On Feb. 27, The Society of Distinguished Black Women held an open discussion on many issues within the Black community, featuring a panel from the Political Science Association.
The program was called “Remembering the Past, Thinking of the Future.” The discussion panel included political science majors Brooke Battiste, Timothy Hernandez, Kishera Reddick, Dewayne Hebert.
The members of the audience were each given a list of topics for discussion, and asked to bring forth the topics most significant to them. The panel would then elaborate on details and facts pertaining to the topic along with their personal beliefs on the matter.
After each topic was discussed, the audience was urged to come forth with questions or comments.
The atmosphere started out very quiet and still but soon gave way to a spirited discussion. The first topic brought forward for discussion was the incarceration rates of Black males. The panel introduced statistics on African-American imprisonment, and why it’s so significant in the community.
“There are more African-Americans in jail now than there were enslaved in 1850,” said panel member Hernandez.
The panel provided information on the life of inmates after release from prison. In some states, a person who has previously spent time in prison can be denied certain benefits, like food stamps.
A member from the audience contributed his opinion on the topic. “The system is not created to keep you down, but it is there if you choose to walk into that system,” said senior management major Stavinola Bradley.

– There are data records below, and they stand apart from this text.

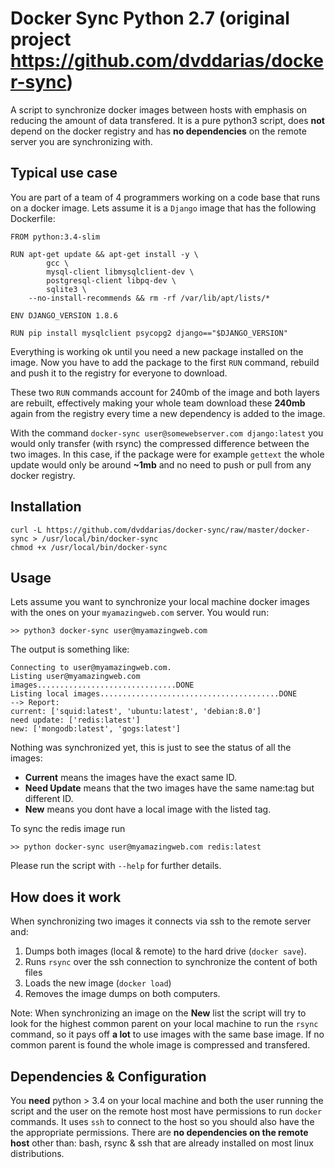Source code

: # Docker Sync Python 2.7 (original project https://github.com/dvddarias/docker-sync) 

A script to synchronize docker images between hosts with emphasis on reducing the amount of data transfered. It is a pure python3 script, does **not** depend on the docker registry and has **no dependencies** on the remote server you are synchronizing with.

## Typical use case

You are part of a team of 4 programmers working on a code base that runs on a docker image. Lets assume it is a `Django` image that has the following Dockerfile:

	FROM python:3.4-slim

	RUN apt-get update && apt-get install -y \
			gcc \
			mysql-client libmysqlclient-dev \
			postgresql-client libpq-dev \
			sqlite3 \
		--no-install-recommends && rm -rf /var/lib/apt/lists/*

	ENV DJANGO_VERSION 1.8.6

	RUN pip install mysqlclient psycopg2 django=="$DJANGO_VERSION"

Everything is working ok until you need a new package installed on the image. Now you have to add the package to the first `RUN` command, rebuild and push it to the registry for everyone to download.

These two `RUN` commands account for 240mb of the image and both layers are rebuilt, effectively making your whole team download these **240mb** again from the registry every time a new dependency is added to the image.

With the command `docker-sync user@somewebserver.com django:latest` you would only transfer (with rsync) the compressed difference between the two images. In this case, if the package were for example `gettext` the whole update would only be around **~1mb** and no need to push or pull from any docker registry.

## Installation

	curl -L https://github.com/dvddarias/docker-sync/raw/master/docker-sync > /usr/local/bin/docker-sync
	chmod +x /usr/local/bin/docker-sync

## Usage

Lets assume you want to synchronize your local machine docker images with the ones on your `myamazingweb.com` server. You would run:

	>> python3 docker-sync user@myamazingweb.com

The output is something like:

	Connecting to user@myamazingweb.com.
	Listing user@myamazingweb.com images...............................DONE
	Listing local images........................................DONE
	--> Report:
	current: ['squid:latest', 'ubuntu:latest', 'debian:8.0']
	need update: ['redis:latest']
	new: ['mongodb:latest', 'gogs:latest']

Nothing was synchronized yet, this is just to see the status of all the images:

* **Current** means the images have the exact same ID.
* **Need Update** means that the two images have the same name:tag but different ID.
* **New** means you dont have a local image with the listed tag.

To sync the redis image run

	>> python docker-sync user@myamazingweb.com redis:latest

Please run the script with `--help` for further details.

## How does it work

When synchronizing two images it connects via ssh to the remote server and:
 1. Dumps both images (local & remote) to the hard drive (`docker save`).
 2. Runs `rsync` over the ssh connection to synchronize the content of both files
 3. Loads the new image (`docker load`)
 4. Removes the image dumps on both computers.

Note: When synchronizing an image on the **New** list the script will try to look for the highest common parent on your local machine to run the `rsync` command, so it pays off **a lot** to use images with the same base image. If no common parent is found the whole image is compressed and transfered.

## Dependencies & Configuration

You **need** python > 3.4 on your local machine and both the user running the script and the user on the remote host most have permissions to run `docker` commands. It uses `ssh` to connect to the host so you should also have the the appropriate permissions. There are **no dependencies on the remote host** other than: bash, rsync & ssh that are already installed on most linux distributions.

The members of the panel stressed the importance of motivating the youth of this generation. Education is essential in order to cause a decline in incarceration rates.
The next topic introduced to the panel was the deterioration of the Black family. In today’s society it is common to see single African-American women raise their children. The panel related this issue to the days of slavery where families were often split up and sold to different owners.
The next topic addressed was the mentality of the modern African-American woman as “someone who didn’t need a man to help them,” which is almost becoming a hinderance to the community. While a two-parent home isn’t completely necessary for the growth of a healthy child, the deterioration of the family unit causes more struggle in the Black community.
At the conclusion of the panel, audience members enthusiastically gave their final comments to the discussion, leaving all attendants with ideas to ponder. The panel and the mediators urged students to spread awareness to their colleagues so the discussion could continue campuswide.